**Task to carry out**
Scan the entries for lines with the word "Calcula" and copy those lines.

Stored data
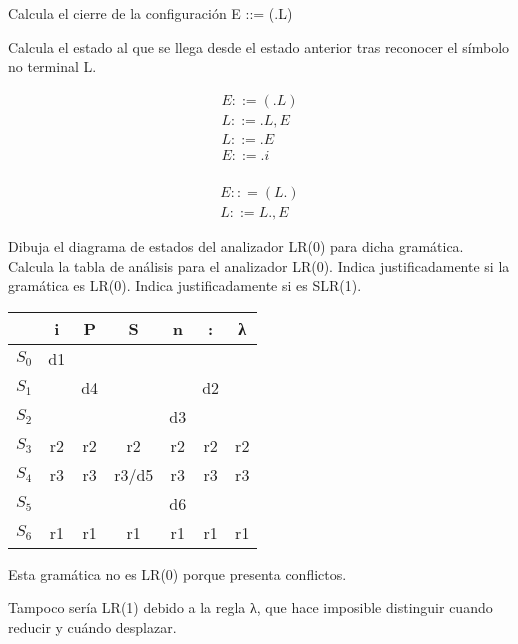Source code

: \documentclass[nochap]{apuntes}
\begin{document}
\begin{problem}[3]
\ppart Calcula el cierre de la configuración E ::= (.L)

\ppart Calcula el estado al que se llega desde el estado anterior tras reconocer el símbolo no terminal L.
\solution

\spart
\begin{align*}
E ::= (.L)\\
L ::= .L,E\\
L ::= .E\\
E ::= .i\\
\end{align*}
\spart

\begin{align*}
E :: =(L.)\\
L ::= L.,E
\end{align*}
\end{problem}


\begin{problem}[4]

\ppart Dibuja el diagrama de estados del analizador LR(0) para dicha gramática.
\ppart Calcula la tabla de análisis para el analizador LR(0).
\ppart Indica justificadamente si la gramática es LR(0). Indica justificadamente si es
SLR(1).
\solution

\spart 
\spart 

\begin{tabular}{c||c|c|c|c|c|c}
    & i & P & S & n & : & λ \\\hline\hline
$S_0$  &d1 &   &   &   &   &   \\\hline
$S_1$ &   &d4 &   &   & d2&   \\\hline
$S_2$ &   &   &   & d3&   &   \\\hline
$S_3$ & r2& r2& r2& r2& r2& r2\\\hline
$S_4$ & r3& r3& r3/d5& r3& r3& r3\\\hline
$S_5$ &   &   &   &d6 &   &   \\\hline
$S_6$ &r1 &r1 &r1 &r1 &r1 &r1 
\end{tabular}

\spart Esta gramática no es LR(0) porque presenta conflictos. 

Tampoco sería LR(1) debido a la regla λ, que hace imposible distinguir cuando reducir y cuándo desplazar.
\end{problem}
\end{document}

* * *

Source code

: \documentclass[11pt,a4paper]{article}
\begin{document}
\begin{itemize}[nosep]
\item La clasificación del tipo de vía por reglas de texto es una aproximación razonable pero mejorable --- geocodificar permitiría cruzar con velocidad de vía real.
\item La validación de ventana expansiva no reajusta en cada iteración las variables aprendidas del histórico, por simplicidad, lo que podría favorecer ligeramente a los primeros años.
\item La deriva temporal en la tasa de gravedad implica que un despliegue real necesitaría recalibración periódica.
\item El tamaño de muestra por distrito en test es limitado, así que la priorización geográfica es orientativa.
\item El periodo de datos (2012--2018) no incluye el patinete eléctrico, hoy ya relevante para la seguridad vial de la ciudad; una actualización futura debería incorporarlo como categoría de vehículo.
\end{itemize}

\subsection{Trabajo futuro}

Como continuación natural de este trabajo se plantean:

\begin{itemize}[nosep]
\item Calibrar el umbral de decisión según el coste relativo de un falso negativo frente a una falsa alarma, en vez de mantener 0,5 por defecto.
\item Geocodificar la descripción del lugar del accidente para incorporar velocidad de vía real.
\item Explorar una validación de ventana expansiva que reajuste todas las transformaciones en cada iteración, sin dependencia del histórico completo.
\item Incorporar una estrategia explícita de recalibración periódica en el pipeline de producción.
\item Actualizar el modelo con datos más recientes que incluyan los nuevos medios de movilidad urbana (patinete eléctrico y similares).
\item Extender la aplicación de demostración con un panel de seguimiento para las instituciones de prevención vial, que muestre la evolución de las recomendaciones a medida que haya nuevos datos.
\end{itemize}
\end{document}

* * *

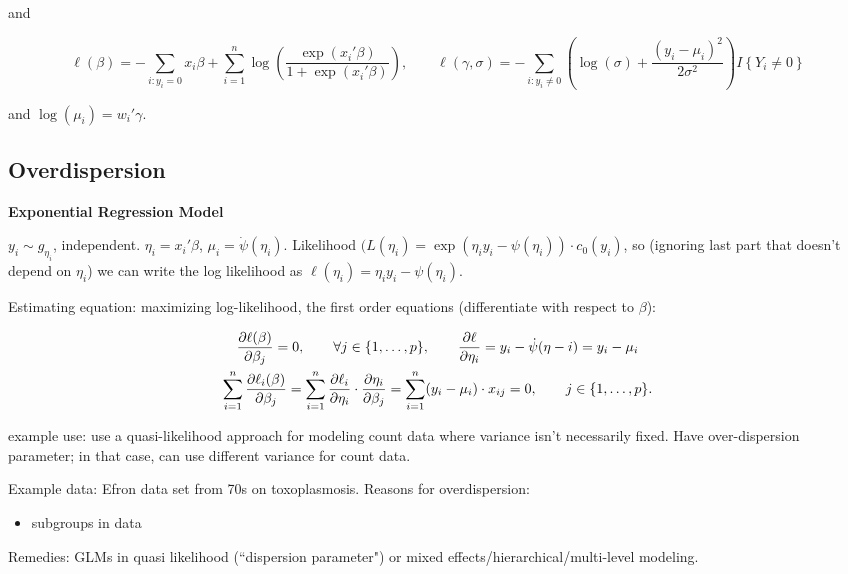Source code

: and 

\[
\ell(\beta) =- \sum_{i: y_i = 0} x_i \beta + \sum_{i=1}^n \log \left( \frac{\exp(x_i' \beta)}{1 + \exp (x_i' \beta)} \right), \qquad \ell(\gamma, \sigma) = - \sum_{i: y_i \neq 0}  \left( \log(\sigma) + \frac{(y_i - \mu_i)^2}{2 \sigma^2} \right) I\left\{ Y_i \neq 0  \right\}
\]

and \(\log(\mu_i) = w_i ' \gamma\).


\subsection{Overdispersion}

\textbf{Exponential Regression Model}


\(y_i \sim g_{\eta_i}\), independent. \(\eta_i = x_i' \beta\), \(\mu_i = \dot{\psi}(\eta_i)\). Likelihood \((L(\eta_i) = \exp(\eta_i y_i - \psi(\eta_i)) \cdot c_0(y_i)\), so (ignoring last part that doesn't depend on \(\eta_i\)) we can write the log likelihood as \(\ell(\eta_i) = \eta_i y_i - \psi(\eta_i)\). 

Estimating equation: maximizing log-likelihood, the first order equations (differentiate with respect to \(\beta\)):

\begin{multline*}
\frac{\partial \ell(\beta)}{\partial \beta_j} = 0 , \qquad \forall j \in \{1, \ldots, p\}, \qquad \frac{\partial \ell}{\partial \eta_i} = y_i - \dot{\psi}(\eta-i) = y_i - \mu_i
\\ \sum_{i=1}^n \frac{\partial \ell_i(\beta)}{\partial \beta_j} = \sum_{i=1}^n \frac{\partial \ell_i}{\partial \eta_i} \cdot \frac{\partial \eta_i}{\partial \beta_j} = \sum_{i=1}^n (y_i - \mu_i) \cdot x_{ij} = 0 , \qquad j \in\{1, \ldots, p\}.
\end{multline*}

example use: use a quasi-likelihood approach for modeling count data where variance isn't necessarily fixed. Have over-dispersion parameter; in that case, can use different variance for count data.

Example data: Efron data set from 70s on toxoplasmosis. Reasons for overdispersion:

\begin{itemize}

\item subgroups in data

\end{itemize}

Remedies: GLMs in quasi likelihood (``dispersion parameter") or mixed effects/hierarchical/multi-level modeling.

**Solved exercise**
\ppart Calcula el cierre de la configuración E ::= (.L)
\ppart Calcula el estado al que se llega desde el estado anterior tras reconocer el símbolo no terminal L.
\ppart Calcula la tabla de análisis para el analizador LR(0).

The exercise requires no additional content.